La injusticia no radica sólo en que esto pase sino en que se demore en
tratar de modificar la realidad.
Hay
una manía redundante en algunos funcionarios de tomarnos a todos como tontos
y en desacreditar a quien con razones se planta enfrente. En otros tiempos, los
oscuros del autoritarismo, cuando esto sucedía la acusación que
se endilgaba a quienes así procedían era de enemigos de la patria.
Así resultó que quienes violaban la constitución se pretendían
erigir en garantes de la libertad que abolieron.

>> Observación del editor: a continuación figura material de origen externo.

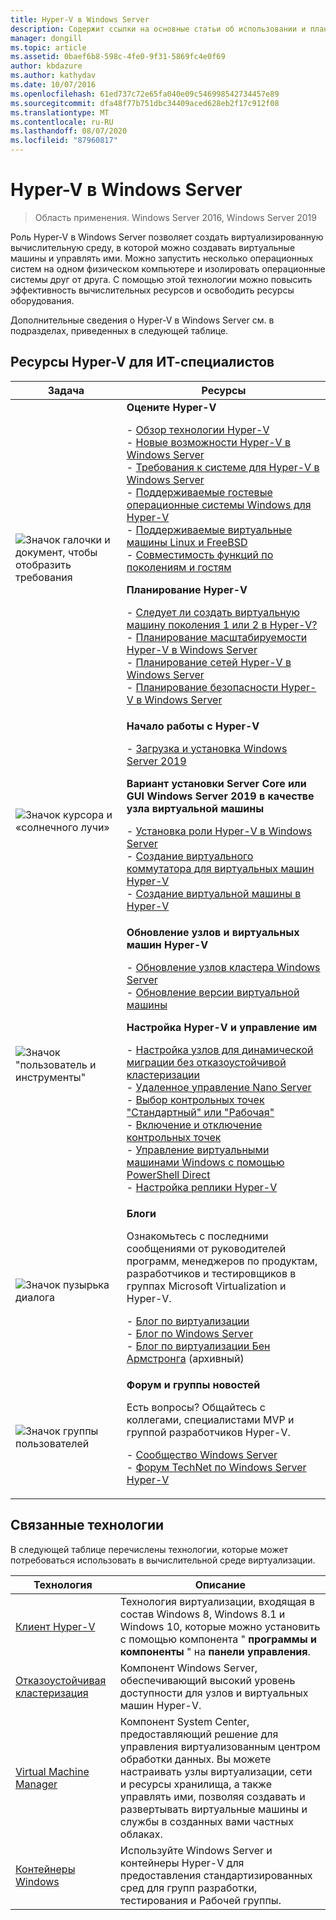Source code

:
 ```yaml
---
title: Hyper-V в Windows Server
description: Содержит ссылки на основные статьи об использовании и планировании, развертывании и управлении Hyper-V.
manager: dongill
ms.topic: article
ms.assetid: 0baef6b8-598c-4fe0-9f31-5869fc4e0f69
author: kbdazure
ms.author: kathydav
ms.date: 10/07/2016
ms.openlocfilehash: 61ed737c72e65fa040e09c546998542734457e89
ms.sourcegitcommit: dfa48f77b751dbc34409aced628eb2f17c912f08
ms.translationtype: MT
ms.contentlocale: ru-RU
ms.lasthandoff: 08/07/2020
ms.locfileid: "87960817"
---
```

# <a name="hyper-v-on-windows-server"></a>Hyper-V в Windows Server

>Область применения. Windows Server 2016, Windows Server 2019

Роль Hyper-V в Windows Server позволяет создать виртуализированную вычислительную среду, в которой можно создавать виртуальные машины и управлять ими. Можно запустить несколько операционных систем на одном физическом компьютере и изолировать операционные системы друг от друга. С помощью этой технологии можно повысить эффективность вычислительных ресурсов и освободить ресурсы оборудования.

Дополнительные сведения о Hyper-V в Windows Server см. в подразделах, приведенных в следующей таблице.

## <a name="hyper-v-resources-for-it-pros"></a>Ресурсы Hyper-V для ИТ-специалистов

|Задача |Ресурсы|
|---|---|
|![Значок галочки и документ, чтобы отобразить требования](media/All_Symbols_MeetsRequirements.png)|**Оцените Hyper-V**<p>- [Обзор технологии Hyper-V](Hyper-V-Technology-Overview.md)<br />- [Новые возможности Hyper-V в Windows Server](What-s-new-in-Hyper-V-on-Windows.md)<br />- [Требования к системе для Hyper-V в Windows Server](System-requirements-for-Hyper-V-on-Windows.md)<br />- [Поддерживаемые гостевые операционные системы Windows для Hyper-V](Supported-Windows-guest-operating-systems-for-Hyper-V-on-Windows.md) <br />- [Поддерживаемые виртуальные машины Linux и FreeBSD](Supported-Linux-and-FreeBSD-virtual-machines-for-Hyper-V-on-Windows.md)<br />- [Совместимость функций по поколениям и гостям](Hyper-V-feature-compatibility-by-generation-and-guest.md) <p>**Планирование Hyper-V**<p>- [Следует ли создать виртуальную машину поколения 1 или 2 в Hyper-V?](plan/Should-I-create-a-generation-1-or-2-virtual-machine-in-Hyper-V.md) <br />- [Планирование масштабируемости Hyper-V в Windows Server](plan/plan-hyper-v-scalability-in-windows-server.md) <br />- [Планирование сетей Hyper-V в Windows Server](plan/plan-hyper-v-networking-in-windows-server.md) <br />- [Планирование безопасности Hyper-V в Windows Server](plan/plan-hyper-v-security-in-windows-server.md)|
|![Значок курсора и «солнечного лучи»](media/All_Symbols_GetStarted.png)|**Начало работы с Hyper-V**<p>- [Загрузка и установка Windows Server 2019](https://www.microsoft.com/evalcenter/evaluate-windows-server-2019)<p>**Вариант установки Server Core или GUI Windows Server 2019 в качестве узла виртуальной машины**<p>- [Установка роли Hyper-V в Windows Server](get-started/Install-the-Hyper-V-role-on-Windows-Server.md)<br />- [Создание виртуального коммутатора для виртуальных машин Hyper-V](get-started/Create-a-virtual-switch-for-Hyper-V-virtual-machines.md)<br />- [Создание виртуальной машины в Hyper-V](get-started/Create-a-virtual-machine-in-Hyper-V.md)|
|![Значок "пользователь и инструменты"](media/All_Symbols_Administrator.png)|**Обновление узлов и виртуальных машин Hyper-V**<p>- [Обновление узлов кластера Windows Server](../../failover-clustering/Cluster-Operating-System-Rolling-Upgrade.md)<br />- [Обновление версии виртуальной машины](deploy/Upgrade-virtual-machine-version-in-Hyper-V-on-Windows-or-Windows-Server.md)<p>**Настройка Hyper-V и управление им**<p>- [Настройка узлов для динамической миграции без отказоустойчивой кластеризации](deploy/Set-up-hosts-for-live-migration-without-Failover-Clustering.md)<br />- [Удаленное управление Nano Server](../../get-started/manage-nano-server.md)<br />- [Выбор контрольных точек "Стандартный" или "Рабочая"](manage/Choose-between-standard-or-production-checkpoints-in-Hyper-V.md)<br />- [Включение и отключение контрольных точек](manage/Enable-or-disable-checkpoints-in-Hyper-V.md)<br />- [Управление виртуальными машинами Windows с помощью PowerShell Direct](manage/Manage-Windows-virtual-machines-with-PowerShell-Direct.md)<br />- [Настройка реплики Hyper-V](manage/Set-up-Hyper-V-Replica.md)|
|![Значок пузырька диалога](media/All_Symbols_Chat.png)|**Блоги**<p>Ознакомьтесь с последними сообщениями от руководителей программ, менеджеров по продуктам, разработчиков и тестировщиков в группах Microsoft Virtualization и Hyper-V.<p>- [Блог по виртуализации](https://blogs.technet.com/b/virtualization/)<br />- [Блог по Windows Server](https://blogs.technet.com/b/windowsserver/)<br />- [Блог по виртуализации Бен Армстронга](https://blogs.msdn.com/b/virtual_pc_guy/) (архивный)|
|![Значок группы пользователей](media/All_Symbols_Users_Group.png)|**Форум и группы новостей**<p>Есть вопросы? Общайтесь с коллегами, специалистами MVP и группой разработчиков Hyper-V.<p>- [Сообщество Windows Server](https://techcommunity.microsoft.com/t5/Windows-Server/ct-p/Windows-Server)<br />- [Форум TechNet по Windows Server Hyper-V](https://docs.microsoft.com/answers/topics/windows-server-hyper-v.html)|

## <a name="related-technologies"></a>Связанные технологии

В следующей таблице перечислены технологии, которые может потребоваться использовать в вычислительной среде виртуализации.

|Технология|Описание|
|--------------|---------------|
|[Клиент Hyper-V](https://docs.microsoft.com/virtualization/hyper-v-on-windows/index)|Технология виртуализации, входящая в состав Windows 8, Windows 8.1 и Windows 10, которые можно установить с помощью компонента " **программы и компоненты** " на **панели управления**.|
|[Отказоустойчивая кластеризация](https://docs.microsoft.com/windows-server/failover-clustering/whats-new-in-failover-clustering)|Компонент Windows Server, обеспечивающий высокий уровень доступности для узлов и виртуальных машин Hyper-V.|
|[Virtual Machine Manager](https://docs.microsoft.com/system-center/vmm/overview)|Компонент System Center, предоставляющий решение для управления виртуализованным центром обработки данных. Вы можете настраивать узлы виртуализации, сети и ресурсы хранилища, а также управлять ими, позволяя создавать и развертывать виртуальные машины и службы в созданных вами частных облаках.|
|[Контейнеры Windows](https://docs.microsoft.com/virtualization/windowscontainers/)|Используйте Windows Server и контейнеры Hyper-V для предоставления стандартизированных сред для групп разработки, тестирования и Рабочей группы.|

Ahora aparece esta nueva sensibilidad
donde los ministros no admiten que se opine sobre su gestión y cuando así
sucede, se ofenden y agravian.
Nadie
puede ser tan despreciable de querer usar este tema con criterios electoralistas,
y se agravia a sí mismo quien lanza esa ofensa a otro.
Cada
niño que muere en Uruguay se nos muere a todos y cada minuto que dedicamos
a atender este drama es la más rica inversión que podemos ofrendarle
a la patria. No hay que enojarse cuando nadie indicó responsabilidades
sino realidades, que conociéndolas ahora sí requieren acciones concretas
para atacarlas. Recién allí, ante la omisión, aparecen responsabilidades
políticas intransferibles.
Estamos
seguros que si las autoridades convocaran a ayudarlos para enfrentar este drama
no habría excluidos en la mesa. No hay que ofenderse por los reclamos de
encarar este problema, simplemente hay que actuar, rápido, o de lo contrario
dar un paso al costado, también rápido.